Clinical nurse specialist lauded for work with gang members
Clinical nurse specialist Dorcas Gwata was presented a Nursing Standard award for her work with young people involved in gangs in Westminster.
She won the award in the mental health category, recognising her innovative ways of engaging with this difficult to reach group.
Dorcas who is employed by for Central and North West London (CNWL) NHS Foundation Trust and Westminster Integrated Gangs Unit (IGU) works closely with St Mary’s Hospital where the hospital’s major trauma centre sees many young people involved in risky lifestyles. These young people often present with stab wounds or other injuries from fighting.
It can be a challenge to get these young people to engage. As one of her key strategies, Dorcas often uses their physical health needs as a way in to a mental health assessment, as is the case with her work at St Mary’s Hospital.
Dorcas works closely with specialist youth workers from Redthread, an organisation that has over nine years’ experience helping children and young people change their risky lifestyles. Together they provide a strong approach to connecting with the victims and perpetrators of violence at St Mary’s Hospital. They work with social services and community protection to support these individuals to make positive steps away from their current lifestyles.
Dorcas was hired following a Home Office Report in 2011, which showed significant unmet mental health needs in young people involved in gangs. As a clinical nurse specialist, she works to help improve the health of socially stigmatised, deprived young people associated with gangs.
Dorcas says: “Anxiety is a major problem. These young people need to carry knives from one part of the borough to another. And their high levels of substance misuse can escalate into untreated psychosis.
“Some have developmental problems such as learning disabilities, as well as health needs and substance misuse. Furthermore, they often have longstanding behavioural problems.
“Young girls carry particular risk factors - 20 per cent in Westminster are involved in gangs. They are at very high risk of sexual exploitation and, subsequently, self-harming.”
To help deal with the specific vulnerability of her young female clients, Dorcas refers young people to Jefferiss Wing, the world-renowned sexual health clinic at St Mary’s Hospital.
Dr Asif Rahman consultant in emergency medicine at Imperial College Healthcare NHS Trust and Dorcas’ colleague said: “In A&E we often see young people come in after having been involved in a serious violent incident, like being stabbed.

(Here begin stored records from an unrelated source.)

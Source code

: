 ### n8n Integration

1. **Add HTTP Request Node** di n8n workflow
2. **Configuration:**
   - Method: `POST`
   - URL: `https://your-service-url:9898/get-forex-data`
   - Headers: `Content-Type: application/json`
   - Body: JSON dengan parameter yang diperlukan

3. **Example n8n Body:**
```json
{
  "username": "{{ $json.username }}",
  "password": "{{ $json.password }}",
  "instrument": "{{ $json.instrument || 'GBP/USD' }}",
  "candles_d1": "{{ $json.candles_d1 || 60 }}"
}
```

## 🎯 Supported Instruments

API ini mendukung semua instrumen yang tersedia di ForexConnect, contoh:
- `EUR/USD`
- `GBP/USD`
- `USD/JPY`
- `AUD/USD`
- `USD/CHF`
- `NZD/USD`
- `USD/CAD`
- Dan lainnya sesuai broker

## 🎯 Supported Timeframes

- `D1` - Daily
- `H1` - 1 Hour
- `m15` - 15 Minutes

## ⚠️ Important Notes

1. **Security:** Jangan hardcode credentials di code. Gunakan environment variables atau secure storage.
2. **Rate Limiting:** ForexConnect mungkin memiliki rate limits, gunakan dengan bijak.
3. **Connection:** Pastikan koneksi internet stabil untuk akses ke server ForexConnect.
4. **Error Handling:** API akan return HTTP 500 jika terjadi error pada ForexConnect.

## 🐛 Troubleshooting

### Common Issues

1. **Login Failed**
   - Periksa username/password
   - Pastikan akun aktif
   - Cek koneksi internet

These wounds are very often indicators of a much bigger problem, but it’s only the physical injuries I’m able to deal with.

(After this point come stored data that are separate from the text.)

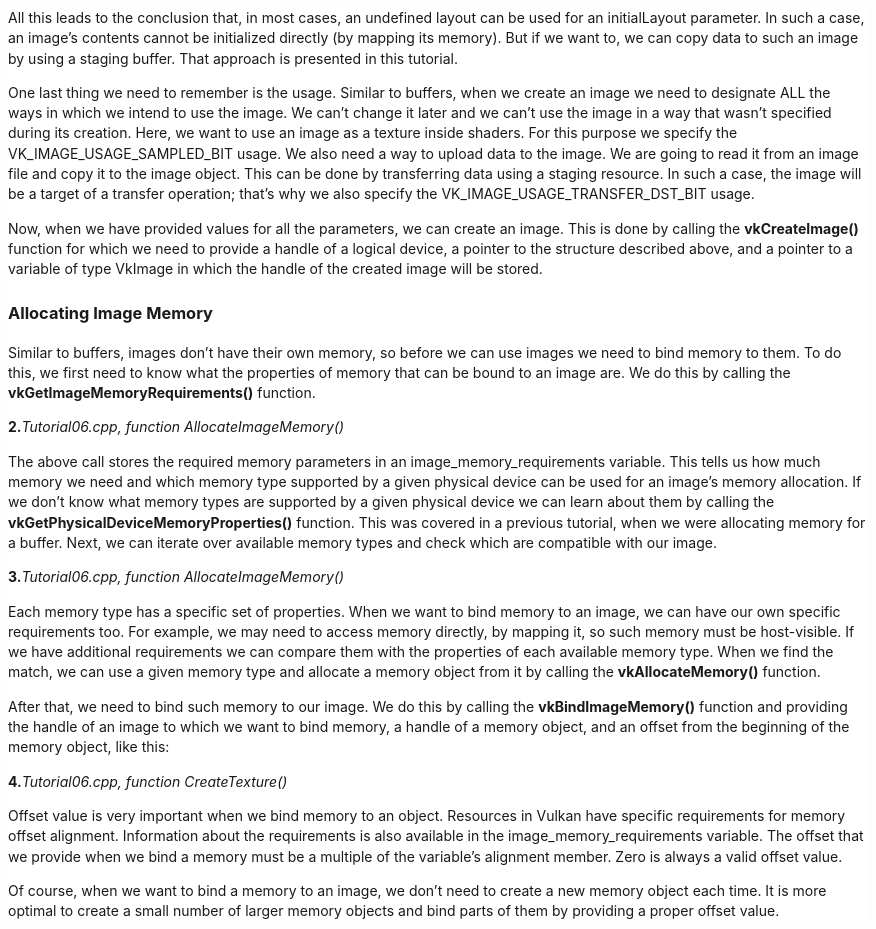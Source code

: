 All this leads to the conclusion that, in most cases, an undefined layout can be used for an initialLayout parameter. In such a case, an image’s contents cannot be initialized directly (by mapping its memory). But if we want to, we can copy data to such an image by using a staging buffer. That approach is presented in this tutorial.

One last thing we need to remember is the usage. Similar to buffers, when we create an image we need to designate ALL the ways in which we intend to use the image. We can’t change it later and we can’t use the image in a way that wasn’t specified during its creation. Here, we want to use an image as a texture inside shaders. For this purpose we specify the VK\_IMAGE\_USAGE\_SAMPLED\_BIT usage. We also need a way to upload data to the image. We are going to read it from an image file and copy it to the image object. This can be done by transferring data using a staging resource. In such a case, the image will be a target of a transfer operation; that’s why we also specify the VK\_IMAGE\_USAGE\_TRANSFER\_DST\_BIT usage.

Now, when we have provided values for all the parameters, we can create an image. This is done by calling the **vkCreateImage()** function for which we need to provide a handle of a logical device, a pointer to the structure described above, and a pointer to a variable of type VkImage in which the handle of the created image will be stored.

### Allocating Image Memory

Similar to buffers, images don’t have their own memory, so before we can use images we need to bind memory to them. To do this, we first need to know what the properties of memory that can be bound to an image are. We do this by calling the **vkGetImageMemoryRequirements()** function.

**2.**_Tutorial06.cpp, function AllocateImageMemory()_

The above call stores the required memory parameters in an image\_memory\_requirements variable. This tells us how much memory we need and which memory type supported by a given physical device can be used for an image’s memory allocation. If we don’t know what memory types are supported by a given physical device we can learn about them by calling the **vkGetPhysicalDeviceMemoryProperties()** function. This was covered in a previous tutorial, when we were allocating memory for a buffer. Next, we can iterate over available memory types and check which are compatible with our image.

**3.**_Tutorial06.cpp, function AllocateImageMemory()_

Each memory type has a specific set of properties. When we want to bind memory to an image, we can have our own specific requirements too. For example, we may need to access memory directly, by mapping it, so such memory must be host-visible. If we have additional requirements we can compare them with the properties of each available memory type. When we find the match, we can use a given memory type and allocate a memory object from it by calling the **vkAllocateMemory()** function.

After that, we need to bind such memory to our image. We do this by calling the **vkBindImageMemory()** function and providing the handle of an image to which we want to bind memory, a handle of a memory object, and an offset from the beginning of the memory object, like this:

**4.**_Tutorial06.cpp, function CreateTexture()_

Offset value is very important when we bind memory to an object. Resources in Vulkan have specific requirements for memory offset alignment. Information about the requirements is also available in the image\_memory\_requirements variable. The offset that we provide when we bind a memory must be a multiple of the variable’s alignment member. Zero is always a valid offset value.

Of course, when we want to bind a memory to an image, we don’t need to create a new memory object each time. It is more optimal to create a small number of larger memory objects and bind parts of them by providing a proper offset value.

“Having Dorcas and youth workers from Redthread to build relationships with these young people when they need it most has made real improvements in the lives of these individuals.
“Dorcas delivers a holistic approach to health, addressing these individuals’ mental health needs, family situation and peer relationships. And she does so using language that they can understand and relate to.
“She is very deserving of this award – she’s an invaluable member of our team and an asset to the community.”
Dorcas’ achievement was celebrated at a ceremony in the Savoy Hotel, London, on May 1 at the Nursing Standard’s Nurse of the Year 2015 event.
Dorcas said: “I’m incredibly honoured and grateful to receive this award. It will only reinforce my determination in supporting and advocating for these vulnerable young people.”
Her clinical supervisor Dr Tami Kramer said: “Dorcas’ outstanding knowledge and skills have secured her success in a difficult field.
“She has engaged with young people not primarily looking for help and are of often dismissive of their need for professional help”
Matt Watson, manager of the Integrated Gangs Unit said: “We are very fortunate to have Dorcas working with us in the IGU and proud of her hard won and well-deserved nursing award.
“Gang members and those involved in violence often present with mental health issues but accessing services has been almost impossible due to chaotic lifestyles and deep rooted lack of trust in professionals. Having Dorcas as part of the Unit has changed this. Her flexibility, integrity and courage to work together to innovate to meet needs has seen Dorcas intervening with previously unreachable clients, often very influential in gangs in Westminster. She also provides invaluable consultation for team members that is improving practice and increasing capacity across the team. This has served to make real positive changes to individual and families affected by gangs and violence, lowering risk and improving communities.”